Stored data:
- - -

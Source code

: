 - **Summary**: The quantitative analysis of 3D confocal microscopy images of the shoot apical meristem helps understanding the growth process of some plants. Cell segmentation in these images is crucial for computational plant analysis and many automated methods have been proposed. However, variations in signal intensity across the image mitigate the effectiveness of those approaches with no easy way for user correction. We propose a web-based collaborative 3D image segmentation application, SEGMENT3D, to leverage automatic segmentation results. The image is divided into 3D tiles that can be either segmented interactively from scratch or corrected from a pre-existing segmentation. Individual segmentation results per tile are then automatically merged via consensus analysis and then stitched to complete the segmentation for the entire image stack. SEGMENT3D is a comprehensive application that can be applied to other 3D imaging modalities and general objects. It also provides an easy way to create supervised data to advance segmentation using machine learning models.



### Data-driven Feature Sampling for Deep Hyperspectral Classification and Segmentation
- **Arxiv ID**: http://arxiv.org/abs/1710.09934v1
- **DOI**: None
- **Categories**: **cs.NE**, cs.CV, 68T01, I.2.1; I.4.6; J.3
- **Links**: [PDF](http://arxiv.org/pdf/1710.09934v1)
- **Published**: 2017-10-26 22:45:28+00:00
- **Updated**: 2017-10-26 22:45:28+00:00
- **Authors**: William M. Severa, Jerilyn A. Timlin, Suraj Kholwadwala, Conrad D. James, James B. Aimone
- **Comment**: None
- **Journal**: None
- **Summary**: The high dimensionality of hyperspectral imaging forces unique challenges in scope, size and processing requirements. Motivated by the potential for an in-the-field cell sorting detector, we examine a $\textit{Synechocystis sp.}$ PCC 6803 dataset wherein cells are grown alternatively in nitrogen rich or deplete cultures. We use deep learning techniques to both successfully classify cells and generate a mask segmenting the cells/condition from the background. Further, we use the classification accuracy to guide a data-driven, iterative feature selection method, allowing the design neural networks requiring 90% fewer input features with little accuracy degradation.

- - -

* **Your goal**:
Write the complete data out, exactly as above.

* **Solution to this task**:
Source code

: - **Summary**: The quantitative analysis of 3D confocal microscopy images of the shoot apical meristem helps understanding the growth process of some plants. Cell segmentation in these images is crucial for computational plant analysis and many automated methods have been proposed. However, variations in signal intensity across the image mitigate the effectiveness of those approaches with no easy way for user correction. We propose a web-based collaborative 3D image segmentation application, SEGMENT3D, to leverage automatic segmentation results. The image is divided into 3D tiles that can be either segmented interactively from scratch or corrected from a pre-existing segmentation. Individual segmentation results per tile are then automatically merged via consensus analysis and then stitched to complete the segmentation for the entire image stack. SEGMENT3D is a comprehensive application that can be applied to other 3D imaging modalities and general objects. It also provides an easy way to create supervised data to advance segmentation using machine learning models.



### Data-driven Feature Sampling for Deep Hyperspectral Classification and Segmentation
- **Arxiv ID**: http://arxiv.org/abs/1710.09934v1
- **DOI**: None
- **Categories**: **cs.NE**, cs.CV, 68T01, I.2.1; I.4.6; J.3
- **Links**: [PDF](http://arxiv.org/pdf/1710.09934v1)
- **Published**: 2017-10-26 22:45:28+00:00
- **Updated**: 2017-10-26 22:45:28+00:00
- **Authors**: William M. Severa, Jerilyn A. Timlin, Suraj Kholwadwala, Conrad D. James, James B. Aimone
- **Comment**: None
- **Journal**: None
- **Summary**: The high dimensionality of hyperspectral imaging forces unique challenges in scope, size and processing requirements. Motivated by the potential for an in-the-field cell sorting detector, we examine a $\textit{Synechocystis sp.}$ PCC 6803 dataset wherein cells are grown alternatively in nitrogen rich or deplete cultures. We use deep learning techniques to both successfully classify cells and generate a mask segmenting the cells/condition from the background. Further, we use the classification accuracy to guide a data-driven, iterative feature selection method, allowing the design neural networks requiring 90% fewer input features with little accuracy degradation.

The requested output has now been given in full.